START EXERCISE DATA

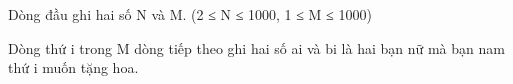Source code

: Dòng đầu ghi hai số N và M. (2 ≤ N ≤ 1000, 1 ≤ M ≤ 1000)  

   Dòng thứ i trong M dòng tiếp theo ghi hai số ai và bi là hai bạn nữ mà bạn nam thứ i muốn tặng hoa.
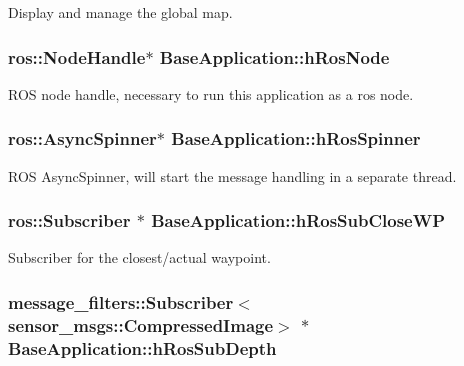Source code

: \-Display and manage the global map. \hypertarget{classBaseApplication_a35b356ea9b074e3f5f1e0b5e66800194}{
\subsubsection[{h\-Ros\-Node}]{\setlength{\rightskip}{0pt plus 5cm}ros\-::\-Node\-Handle$\ast$ {\bf \-Base\-Application\-::h\-Ros\-Node}}}\label{classBaseApplication_a35b356ea9b074e3f5f1e0b5e66800194}
\-R\-O\-S node handle, necessary to run this application as a ros node. \hypertarget{classBaseApplication_abbd36e6d2077310432b8c4f33df7383a}{
\subsubsection[{h\-Ros\-Spinner}]{\setlength{\rightskip}{0pt plus 5cm}ros\-::\-Async\-Spinner$\ast$ {\bf \-Base\-Application\-::h\-Ros\-Spinner}}}\label{classBaseApplication_abbd36e6d2077310432b8c4f33df7383a}
\-R\-O\-S \-Async\-Spinner, will start the message handling in a separate thread. \hypertarget{classBaseApplication_a244ec7daa7f9247b9121a742b302905c}{
\subsubsection[{h\-Ros\-Sub\-Close\-W\-P}]{\setlength{\rightskip}{0pt plus 5cm}ros\-::\-Subscriber $\ast$ {\bf \-Base\-Application\-::h\-Ros\-Sub\-Close\-W\-P}}}\label{classBaseApplication_a244ec7daa7f9247b9121a742b302905c}
\-Subscriber for the closest/actual waypoint. \hypertarget{classBaseApplication_a4a3265b7368e09d95ebaeab383a3d4a5}{
\subsubsection[{h\-Ros\-Sub\-Depth}]{\setlength{\rightskip}{0pt plus 5cm}message\-\_\-filters\-::\-Subscriber$<$sensor\-\_\-msgs\-::\-Compressed\-Image$>$ $\ast$ {\bf \-Base\-Application\-::h\-Ros\-Sub\-Depth}}}\label{classBaseApplication_a4a3265b7368e09d95ebaeab383a3d4a5}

END EXERCISE DATA

◆ EXERCISE DESCRIPTION ◆
Lines above with "Spinner" in them are the ones to copy.

◆ SOLUTION TO THIS TASK ◆
\subsubsection[{h\-Ros\-Spinner}]{\setlength{\rightskip}{0pt plus 5cm}ros\-::\-Async\-Spinner$\ast$ {\bf \-Base\-Application\-::h\-Ros\-Spinner}}}\label{classBaseApplication_abbd36e6d2077310432b8c4f33df7383a}
\-R\-O\-S \-Async\-Spinner, will start the message handling in a separate thread. \hypertarget{classBaseApplication_a244ec7daa7f9247b9121a742b302905c}{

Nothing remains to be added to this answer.